[What you will do] Among the following entries, say how many lines contain the word "important"; the answer is a number and nothing else.

___ Raw data ___

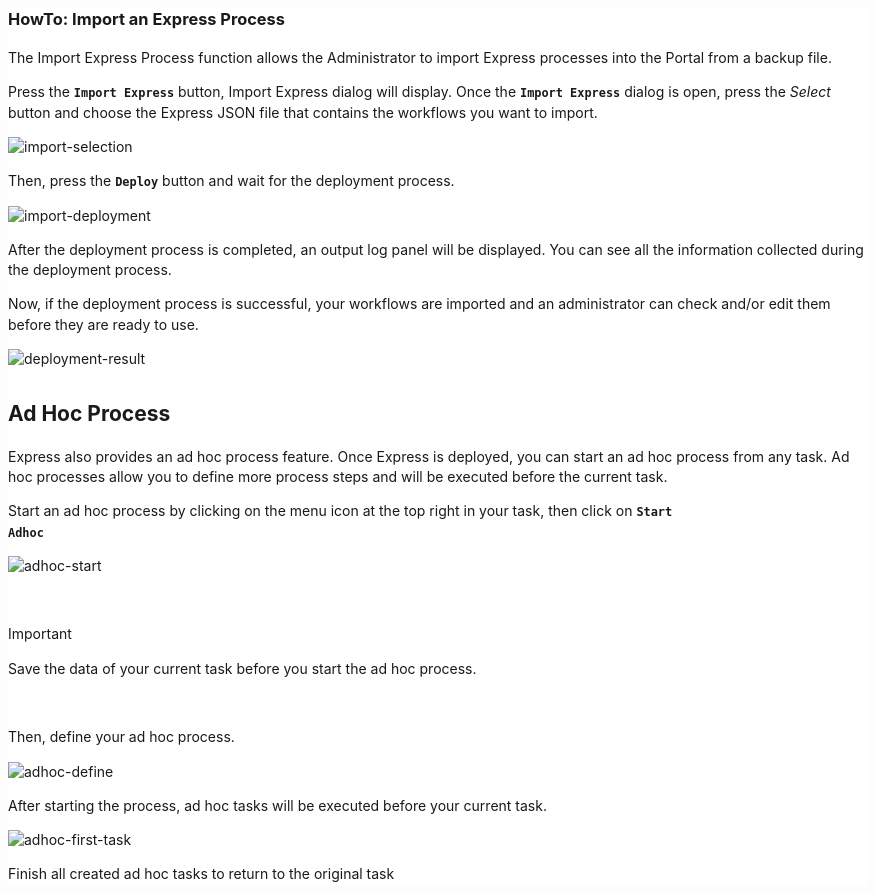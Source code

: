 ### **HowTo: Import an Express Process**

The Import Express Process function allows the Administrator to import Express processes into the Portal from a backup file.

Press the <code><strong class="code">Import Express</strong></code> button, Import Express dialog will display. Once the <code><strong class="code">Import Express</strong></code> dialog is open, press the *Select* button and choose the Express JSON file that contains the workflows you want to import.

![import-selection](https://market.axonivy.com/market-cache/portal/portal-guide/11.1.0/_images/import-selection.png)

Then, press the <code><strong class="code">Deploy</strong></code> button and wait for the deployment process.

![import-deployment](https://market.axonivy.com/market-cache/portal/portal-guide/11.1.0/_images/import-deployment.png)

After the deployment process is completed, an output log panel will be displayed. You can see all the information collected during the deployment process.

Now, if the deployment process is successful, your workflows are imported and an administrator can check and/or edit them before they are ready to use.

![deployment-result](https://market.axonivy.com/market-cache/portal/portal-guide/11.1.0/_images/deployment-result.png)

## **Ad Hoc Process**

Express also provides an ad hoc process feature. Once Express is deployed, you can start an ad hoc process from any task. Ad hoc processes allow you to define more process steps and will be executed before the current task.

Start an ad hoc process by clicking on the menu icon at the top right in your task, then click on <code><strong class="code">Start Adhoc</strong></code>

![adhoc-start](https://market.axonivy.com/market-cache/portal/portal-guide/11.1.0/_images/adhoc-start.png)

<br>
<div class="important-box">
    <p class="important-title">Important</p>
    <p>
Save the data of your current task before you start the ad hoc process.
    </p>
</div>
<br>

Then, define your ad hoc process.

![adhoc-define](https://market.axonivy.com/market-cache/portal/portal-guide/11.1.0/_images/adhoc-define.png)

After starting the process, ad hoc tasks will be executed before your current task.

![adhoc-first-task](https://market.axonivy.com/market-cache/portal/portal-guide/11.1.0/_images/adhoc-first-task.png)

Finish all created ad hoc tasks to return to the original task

___

[Solution to this task] 2